Centre Pompidou - Second Nouveau Festival
7 mars 2011
lundi 21 mars 2011,
par
Le Centre Pompidou accueille la première de l’opéra de poche d’Ellen Allien, Séverine Rième et Alexandre Roccoli. La musicienne de la scène abstract techno et les deux chorégraphes réunis au sein de la compagnie A short term effect proposent de se saisir de la machinerie du théâtre pour mettre en scène des corps au travail. Une belle tentative.
Au départ, il y avait un projet autour du poème How d’Allen Ginsberg. La structure bégayante, les visions sans fin, emportées par l’élan d’une langue rayée ont nourri les recherches des chorégraphes. Performance travaillée par les principes elliptiques du cut-up cinématographique et du collage littéraire, Drama per Musica, met sur scène trois hommes puis une femme, prêtresse dissimulée pendant la plus grande partie de la pièce. Une pièce qui tisse les fils d’une partition-personnage, kilim réalisé avec des brins de jazz, d’abstract, de poésie orale, de techno estampillée Bpitch Control mixer à des sons propres à la mécanique du théâtre.
Au montage sonore s’ajoute une création lumière impeccable menée par Séverine Rième que l’on connait pour deux de ses collaborations avec Myriam Gourfink. L’éclairage accompagne et souligne l’activité des corps des trois interprètes – Alexandre Roccoli, Michel Abdoul, Andros Zins-Browne – qui sculpte un espace imaginaire tout en déconstruisant peu à peu l’espace concret du plateau. La qualité des corps est surprenante -si les gestes sont saccadés, mécaniques proche d’une pantomime du corps-machine, de l’homme-objet soumis au travail - le mouvement est porté par un flux continu dont la fluidité renforce, par contraste, l’aliénation du geste segmenté. La chorégraphie s’écrit par sédimentation. Palimpseste mouvant où un geste est recouvert par sa répétition, sa déformation. La mémoire retient les signes tandis que la pensée peut dériver, bercée par les voiles hissée de ces travailleurs-pirates.
Drama per Musica - terme musical désignant le livret d’opéra - est une pièce en gestation.

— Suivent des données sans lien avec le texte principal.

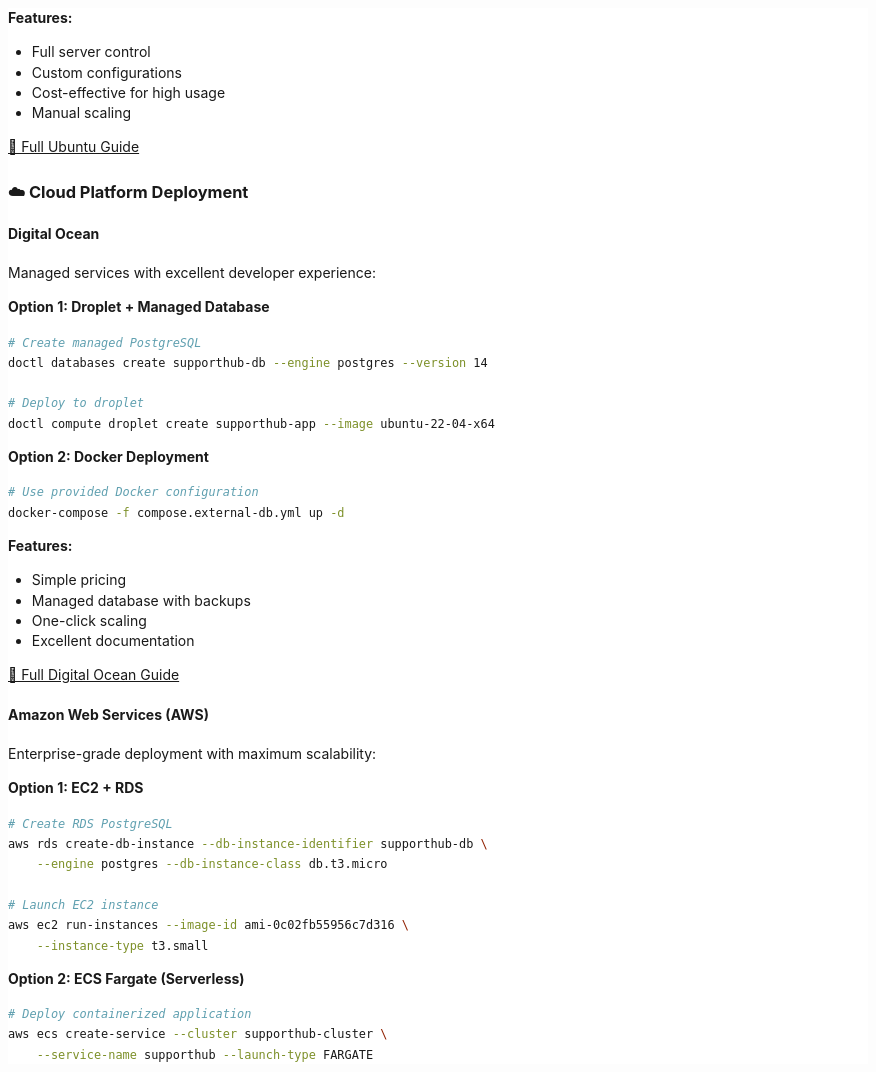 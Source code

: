 **Features:**
- Full server control
- Custom configurations
- Cost-effective for high usage
- Manual scaling

[📖 Full Ubuntu Guide](docs/deploy/ubuntu.md)

### ☁️ Cloud Platform Deployment

#### Digital Ocean
Managed services with excellent developer experience:

**Option 1: Droplet + Managed Database**
```bash
# Create managed PostgreSQL
doctl databases create supporthub-db --engine postgres --version 14

# Deploy to droplet
doctl compute droplet create supporthub-app --image ubuntu-22-04-x64
```

**Option 2: Docker Deployment**
```bash
# Use provided Docker configuration
docker-compose -f compose.external-db.yml up -d
```

**Features:**
- Simple pricing
- Managed database with backups
- One-click scaling
- Excellent documentation

[📖 Full Digital Ocean Guide](docs/deploy/digitalocean.md)

#### Amazon Web Services (AWS)
Enterprise-grade deployment with maximum scalability:

**Option 1: EC2 + RDS**
```bash
# Create RDS PostgreSQL
aws rds create-db-instance --db-instance-identifier supporthub-db \
    --engine postgres --db-instance-class db.t3.micro

# Launch EC2 instance
aws ec2 run-instances --image-id ami-0c02fb55956c7d316 \
    --instance-type t3.small
```

**Option 2: ECS Fargate (Serverless)**
```bash
# Deploy containerized application
aws ecs create-service --cluster supporthub-cluster \
    --service-name supporthub --launch-type FARGATE
```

Le livret d’une pièce à venir dans laquelle la logique du corps au travail, du travail comme mise en lutte de ce corps mérite d’être à la fois épurée et amplifiée. Ainsi elle pourra parvenir à une poétique du spectacle total et accuser la stérilisation du mouvement par la mécanisation de ses gestes et peut être même présenter la danse techno comme une protection fondée sur le déplacement de la fragmentation dans des lieux de fête.